Arkansas’ capital city elects first black mayor
LITTLE ROCK ( Arkansas): A banking executive and former highway commissioner won a runoff for Little Rock mayor, becoming the first African-American elected to lead Arkansas’ capital six decades after it was the centre of a school desegregation crisis.
Frank Scott, 35, defeated Baker Kurrus on Tuesday in the runoff election for the non-partisan, open seat.
He’ll succeed outgoing Mayor Mark Stodola, who announced earlier this year he wouldn’t seek re-election.
Scott served as an adviser to former Gov Mike Beebe and on the state Highway Commission, and he assembled a coalition that crossed racial and political lines.
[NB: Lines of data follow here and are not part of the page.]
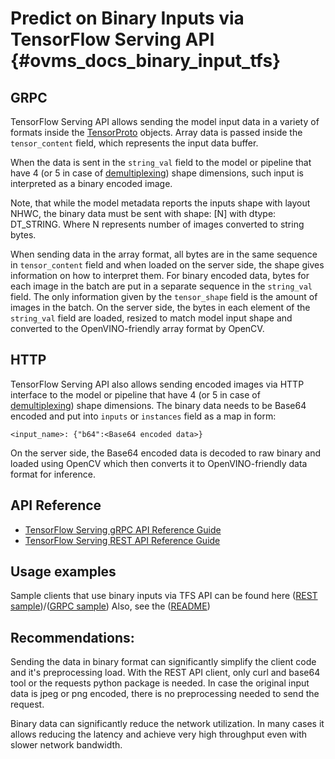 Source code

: # Predict on Binary Inputs via TensorFlow Serving API {#ovms_docs_binary_input_tfs}

## GRPC

TensorFlow Serving API allows sending the model input data in a variety of formats inside the [TensorProto](https://github.com/tensorflow/tensorflow/blob/master/tensorflow/core/framework/tensor.proto) objects.
Array data is passed inside the `tensor_content` field, which represents the input data buffer.

When the data is sent in the `string_val` field to the model or pipeline that have 4 (or 5 in case of [demultiplexing](demultiplexing.md)) shape dimensions, such input is interpreted as a binary encoded image. 

Note, that while the model metadata reports the inputs shape with layout NHWC, the binary data must be sent with 
shape: [N] with dtype: DT_STRING. Where N represents number of images converted to string bytes.

When sending data in the array format, all bytes are in the same sequence in `tensor_content` field and when loaded on the server side, the shape gives information on how to interpret them. For binary encoded data, bytes for each image in the batch are put in a separate sequence in the `string_val` field. The only information given by the `tensor_shape` field is the amount of images in the batch. On the server side, the bytes in each element of the `string_val` field are loaded, resized to match model input shape and converted to the OpenVINO-friendly array format by OpenCV.

## HTTP

TensorFlow Serving API also allows sending encoded images via HTTP interface to the model or pipeline that have 4 (or 5 in case of [demultiplexing](demultiplexing.md)) shape dimensions. The binary data needs to be Base64 encoded and put into `inputs` or `instances` field as a map in form:

```
<input_name>: {"b64":<Base64 encoded data>}
```

On the server side, the Base64 encoded data is decoded to raw binary and loaded using OpenCV which then converts it to OpenVINO-friendly data format for inference.
   
## API Reference
- [TensorFlow Serving gRPC API Reference Guide](./model_server_grpc_api_tfs.md)
- [TensorFlow Serving REST API Reference Guide](./model_server_rest_api_tfs.md)

## Usage examples

Sample clients that use binary inputs via TFS API can be found here ([REST sample](https://github.com/openvinotoolkit/model_server/blob/main/client/python/ovmsclient/samples/http_predict_binary_resnet.py))/([GRPC sample](https://github.com/openvinotoolkit/model_server/blob/main/client/python/ovmsclient/samples/grpc_predict_binary_resnet.py))
Also, see the ([README](https://github.com/openvinotoolkit/model_server/blob/main/client/python/ovmsclient/samples/README.md))


## Recommendations:

Sending the data in binary format can significantly simplify the client code and it's preprocessing load. With the REST API
client, only curl and base64 tool or the requests python package is needed. In case the original input data is jpeg or png 
encoded, there is no preprocessing needed to send the request.

Binary data can significantly reduce the network utilization. In many cases it allows reducing the latency and achieve
very high throughput even with slower network bandwidth.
His supporters included Demo- cratic state legislators from the area and prominent Republicans such as Will Rockefeller, grandson of Arkansas’ first Republican governor since Reconstruction.
He also was endorsed by New Jersey Sen Cory Booker, a Democrat who’s considering running for president in 2020
Scott had said he wasn’t running to be Little Rock’s first elected black mayor, but had sought to bridge some of the city’s biggest divides: race, income and geography.
“If you believe it’s time to unify this city, let’s do it,” Scott told supporters on Tuesday night.
Little Rock has had two black mayors, but they were elected city directors chosen for the job by fellow board members and not by voters.